At about 2 o’clock in the morning, as the rescue and evacuation were progressing, the phone rang in the Operations Room in Battalion Headquarters at the school in Vitez. This was unusual as the phones had been erratic to non-existent since the fighting had begun. It was the Commander of the (Muslim) Armija BiH (ABiH) 3rd Corps in Central Bosnia, a man the Acting Battalion Commander had met a number of times and whose military judgement was generally respected, although like his Bosnian Croat and Serb protagonists in the civil war, he was a master of Balkan duplicitousness. He explained how his main force, which deployed from central Bosnia a few days ago, was extracting from engagements with the Serb Army in Eastern Bosnia in order to respond to the surprise and in his view unprovoked HVO (Bosnian Croat) attack on the Muslim villages in Central Bosnia. Up until 16 April, the HVO and ABiH (Bosnian Muslims) had been largely allies in central Bosnia defending against a series of Bosnian Serb/Serb offensives. It was within the security of this alliance that the ABiH forces had felt safe to leave their villages and march East. The ABiH Commander explained how he intended to disengage from the Serbs in Srebrenica (Eastern Bosnia) and redeploy his force to counter-attack the HVO in Central Bosnia. He required his village militia garrisons to hold out for about 48 hours, the time he believed it would take him to redeploy to central Bosnia. He then asked why BRITBAT was evacuating the Muslim civilians from Stari Vitez.
Having explained the situation and the humanitarian imperative, as the Acting Battalion Commander saw it, the ABiH Commander insisted the evacuation be stopped immediately, something that initially appeared ridiculous and counterintuitive. He explained that his garrison forces numbering no more than a couple of battalions in the Muslim villages in Central Bosnia, currently besieged by numerically superior HVO forces, were only likely to stand and fight if they were defending their families. Thus if the families were evacuated from Stari Vitez the ABiH garrison would be unlikely to stand and fight. He argued that Stari Vitez was critical to his area defence and in the event of Stari Vitez falling to the HVO, the other villages would quickly collapse resulting in the ethnic cleansing, and possible genocide of the Muslim population of Central Bosnia. The phone line then went dead. To the Acting Battalion Commander there appeared to be two courses of action: stop the evacuation of the Muslim civilians from Stari Vitez and condemn them to further certain harm or evacuate them and, if the ABiH Commander’s judgement was correct, possibly initiate a domino-like effect across the Muslim villages of Central Bosnia. The second course of action ran the risk of potentially greater Muslim civilian casualties, which BRITBAT was in no position to prevent (see Figure 2. The situation on day 3 of the fighting).

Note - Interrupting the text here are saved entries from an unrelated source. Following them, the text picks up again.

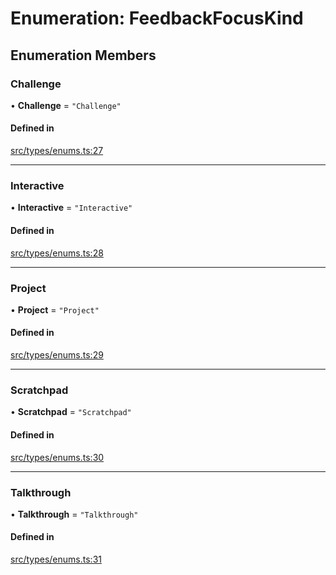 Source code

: # Enumeration: FeedbackFocusKind

## Enumeration Members

### Challenge

• **Challenge** = ``"Challenge"``

#### Defined in

[src/types/enums.ts:27](https://github.com/bhavjitChauhan/khan-api/blob/9bcea3fc/src/types/enums.ts#L27)

___

### Interactive

• **Interactive** = ``"Interactive"``

#### Defined in

[src/types/enums.ts:28](https://github.com/bhavjitChauhan/khan-api/blob/9bcea3fc/src/types/enums.ts#L28)

___

### Project

• **Project** = ``"Project"``

#### Defined in

[src/types/enums.ts:29](https://github.com/bhavjitChauhan/khan-api/blob/9bcea3fc/src/types/enums.ts#L29)

___

### Scratchpad

• **Scratchpad** = ``"Scratchpad"``

#### Defined in

[src/types/enums.ts:30](https://github.com/bhavjitChauhan/khan-api/blob/9bcea3fc/src/types/enums.ts#L30)

___

### Talkthrough

• **Talkthrough** = ``"Talkthrough"``

#### Defined in

[src/types/enums.ts:31](https://github.com/bhavjitChauhan/khan-api/blob/9bcea3fc/src/types/enums.ts#L31)
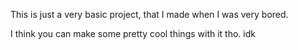 This is just a very basic project, that I made when I was very bored.

I think you can make some pretty cool things with it tho.
idk
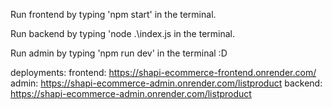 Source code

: Run frontend by typing 'npm start' in the terminal.

Run backend by typing 'node .\index.js in the terminal.

Run admin by typing 'npm run dev' in the terminal :D


deployments:
frontend: https://shapi-ecommerce-frontend.onrender.com/
admin: https://shapi-ecommerce-admin.onrender.com/listproduct
backend: https://shapi-ecommerce-admin.onrender.com/listproduct
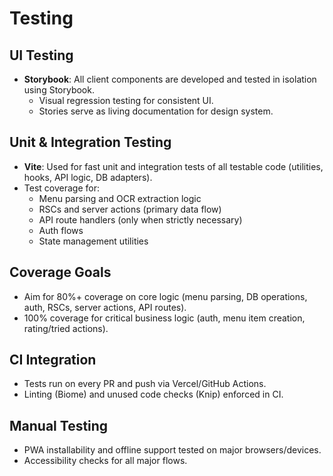 # Testing

## UI Testing
- **Storybook**: All client components are developed and tested in isolation using Storybook.
  - Visual regression testing for consistent UI.
  - Stories serve as living documentation for design system.

## Unit & Integration Testing
- **Vite**: Used for fast unit and integration tests of all testable code (utilities, hooks, API logic, DB adapters).
- Test coverage for:
  - Menu parsing and OCR extraction logic
  - RSCs and server actions (primary data flow)
  - API route handlers (only when strictly necessary)
  - Auth flows
  - State management utilities

## Coverage Goals
- Aim for 80%+ coverage on core logic (menu parsing, DB operations, auth, RSCs, server actions, API routes).
- 100% coverage for critical business logic (auth, menu item creation, rating/tried actions).

## CI Integration
- Tests run on every PR and push via Vercel/GitHub Actions.
- Linting (Biome) and unused code checks (Knip) enforced in CI.

## Manual Testing
- PWA installability and offline support tested on major browsers/devices.
- Accessibility checks for all major flows.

The situation on day three of the fighting (18 April), the Bosnian Croats attack the Bosnian Moslem villages having isolated them using road blocks. Following the explosion of the lorry bomb against the Bosnian Moslems in Stari Vitez their main force (3rd Corps) returns from Eastern Bosnia to counter-attack the Bosnian Croat forces (author’s notes).
Both potential courses of action were fraught with uncertainties. Time was a critical factor: if a decision was delayed the course of action already in hand, the evacuation, would create an outcome which would not be deliberate but the result of indecisiveness. Actions such as evacuate all the Muslim villages or defend directly or indirectly the civilians in Stari Vitez, while attractive morally, were unsound as they were impractical from a capacity point of view and violated the UN’s mandated principle of neutrality. BRITBAT did not have the authority to undertake such missions within its UN mandate; in effect ethnically cleanse Central Bosnia of Muslims, doing, in this case, the Bosnian Croats’ job for them. Neither did UNPROFOR’s mandate permit BRITBAT to change the balance of power in favour of any faction. Thus defending the villagers or villages, directly or indirectly, which was in effect to take sides, was out of the question, even if the combat power had been available. As an example of this policy of rigid neutrality UNPROFOR were required, at considerable risk, to relay any mines lifted to ensure tactical favour was not given directly or indirectly to a particular warring faction.
Insecure radios and generally very poor radio communication negated detailed discussion with the deployed Company Commander, or the superior UN headquarters. In the small hours of 18 April 1993, following little sleep for all concerned during the preceding 36 hours, the critical variables appeared to be: was the Muslim Commander telling the truth, would the ABiH soldiers defending Stari Vitez lose heart and the will to fight if BRITBAT evacuated their families? Would the HVO attack the other villages if they captured Vitez? Would the other Muslim villages capitulate? Would the ABiH Corps Commander achieve his complex military undertaking and arrive back in central Bosnia to counter-attack the HVO and save his embattled communities within a realistic time frame for them to hold out?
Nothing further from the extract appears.